• Your goal: Check every line of the material below, and show those that contain "Demonstration".

• Source material:
* * * * * * *
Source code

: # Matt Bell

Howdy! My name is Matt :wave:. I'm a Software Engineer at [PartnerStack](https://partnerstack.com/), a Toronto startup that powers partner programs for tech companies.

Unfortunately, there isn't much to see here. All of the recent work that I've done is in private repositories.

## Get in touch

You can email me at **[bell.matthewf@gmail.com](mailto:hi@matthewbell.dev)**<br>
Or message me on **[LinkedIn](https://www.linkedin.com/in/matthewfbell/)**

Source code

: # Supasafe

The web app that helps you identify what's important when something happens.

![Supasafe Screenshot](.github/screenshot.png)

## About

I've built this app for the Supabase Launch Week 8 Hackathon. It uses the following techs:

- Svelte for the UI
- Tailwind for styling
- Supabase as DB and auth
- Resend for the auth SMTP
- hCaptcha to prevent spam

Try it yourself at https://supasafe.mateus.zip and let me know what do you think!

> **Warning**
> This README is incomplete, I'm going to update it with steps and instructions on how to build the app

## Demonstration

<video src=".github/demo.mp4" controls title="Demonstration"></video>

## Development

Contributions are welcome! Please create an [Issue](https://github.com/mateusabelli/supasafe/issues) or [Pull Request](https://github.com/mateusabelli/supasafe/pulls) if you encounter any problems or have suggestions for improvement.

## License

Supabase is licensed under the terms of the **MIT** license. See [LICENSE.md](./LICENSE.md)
* * * * * * *
• Answer space:
## Demonstration
<video src=".github/demo.mp4" controls title="Demonstration"></video>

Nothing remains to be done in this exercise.